Un Rias 2020 plus simple et mieux adapté au territoire !

Plus facile, plus clair !  La Caf de l’Essonne a repensé son Règlement intérieur d’action sociale (Rias) pour simplifier les relations avec les partenaires. Des nouveautés entrent en vigueur. On vous explique tout !

Après un important travail de réflexion au cours du second semestre 2019, le Rias 2020 a été adopté le 16 décembre dernier.

Si ce Règlement intérieur des aides financières collectives est revisité chaque année pour s’adapter aux évolutions réglementaires et sociales, il marque cette fois-ci une évolution importante : il actualise l’intégralité des dispositifs d’aide à l’investissement.

« C’est un document de référence. Il s’inscrit dans le cadre national de la Convention d’objectifs et de gestion (Cog) et de sa déclinaison locale, précise Béatrice Dassonville, directrice de l’action sociale.
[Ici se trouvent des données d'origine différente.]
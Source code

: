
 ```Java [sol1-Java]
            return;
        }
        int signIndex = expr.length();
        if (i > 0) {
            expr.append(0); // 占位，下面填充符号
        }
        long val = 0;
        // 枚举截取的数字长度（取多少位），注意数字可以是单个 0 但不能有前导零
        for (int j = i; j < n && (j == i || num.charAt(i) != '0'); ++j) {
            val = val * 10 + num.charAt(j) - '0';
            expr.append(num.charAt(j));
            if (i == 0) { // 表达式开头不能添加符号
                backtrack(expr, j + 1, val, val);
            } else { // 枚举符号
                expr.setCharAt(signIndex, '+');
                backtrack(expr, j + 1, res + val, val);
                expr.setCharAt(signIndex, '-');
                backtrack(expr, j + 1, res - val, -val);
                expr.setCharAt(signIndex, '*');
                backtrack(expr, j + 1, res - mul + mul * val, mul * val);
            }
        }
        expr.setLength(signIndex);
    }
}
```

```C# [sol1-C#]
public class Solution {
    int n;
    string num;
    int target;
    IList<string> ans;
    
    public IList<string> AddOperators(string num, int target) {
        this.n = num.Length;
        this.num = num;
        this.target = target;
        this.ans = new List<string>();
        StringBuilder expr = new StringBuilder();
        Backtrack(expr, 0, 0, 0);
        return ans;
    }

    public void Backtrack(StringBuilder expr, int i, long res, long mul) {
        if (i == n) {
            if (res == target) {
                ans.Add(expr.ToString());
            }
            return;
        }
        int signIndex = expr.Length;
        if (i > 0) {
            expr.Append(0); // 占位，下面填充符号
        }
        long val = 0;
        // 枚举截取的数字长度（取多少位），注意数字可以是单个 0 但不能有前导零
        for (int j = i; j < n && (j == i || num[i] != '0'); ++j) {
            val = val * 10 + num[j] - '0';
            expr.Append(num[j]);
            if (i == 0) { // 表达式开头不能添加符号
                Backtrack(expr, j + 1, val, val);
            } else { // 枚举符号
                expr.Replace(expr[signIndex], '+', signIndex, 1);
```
Il constitue le reflet des choix politiques opérés par la Caf de l’Essonne ».

Cohérence et stratégie

Les nouveautés adoptées poursuivent un double objectif :

  • Apporter aux partenaires une offre simplifiée (lisibilité, cohérence)
  • Adapter les financements aux orientations stratégiques de l’action sociale de la Caf de l’Essonne.

 

Répondre aux besoins spécifiques de l’Essonne

Bien sûr, ce Rias a été élaboré pour coller aux réalités du territoire.

« L’évolution démographique est en progression constante depuis plusieurs années et devrait se poursuivre dans les années à venir, poursuit Béatrice Dassonville. Cela signifie que les besoins en équipements et services sont en augmentation régulière et que cette tendance risque de perdurer. Il était donc nécessaire d’identifier les critères de priorisation des projets pour l’octroi des aides financières. Certains correspondent à des axes majeurs de notre politique, comme les centres sociaux en Quartier politique de la ville. D’autres méritent d’être encouragés. Ils répondent à des besoins importants des familles sur des territoires non couverts ou s’inscrivent dans une politique renouvelée de la jeunesse comme les Foyers de jeunes travailleurs (Fjt). Il convient de les accompagner de manière significative pour encourager et faciliter leur création ».

 

Ce qui change :

  • La suppression du calcul du financement selon la surface ;
  • L’instauration d’un plafond de co-financement unique à 80 % ;
  • La suppression de la condition d’augmentation de la capacité d’accueil pour un projet de rénovation/aménagement ;
  • La suppression des aides à l’investissement sous forme de prêt et le passage à un système « tout subvention ».
  • Des socles de financement plus lisibles… :

o        Accueil de loisirs sans hébergement (Alsh) et centres sociaux bénéficient désormais d’un socle de financement fixé à 250 000 euros afin de reconnaître leur impact structurant sur la vie des territoires essonniens ;

o        FJT :  250 000 euros au lieu de l’ancien financement indexé sur le nombre de places ;

o        Espaces de vie sociale : 125 000 euros au lieu de 50 000 euros par le passé ;

o        Services « Parentalité » :  maintien d’un socle de financement à 50 000 euros pour les Lieux accueil enfants-parents (Laep), les services de médiation familiale, les espaces de rencontre… ;

 

  • … complétés par différents bonus selon les spécificités de votre projet :

o        Bonus priorité territoriale : QPV et communes prioritaires : 50 000 euros ;

o        Bonus politique territoriale : 50 000 euros ;

o        Bonus développement durable : 25 000 euros ;

o        Bonus handicap : 25 000 euros.

Un exemple

En pratique, un projet de création d’un centre social ou d’un Accueil de loisirs sans hébergement (Alsh) pourra bénéficier d’un co-financement maximal de
400 000 euros – à la place de l’ancien plafond de 300 000 euros – s’il cumule l’ensemble des bonifications dorénavant instaurées.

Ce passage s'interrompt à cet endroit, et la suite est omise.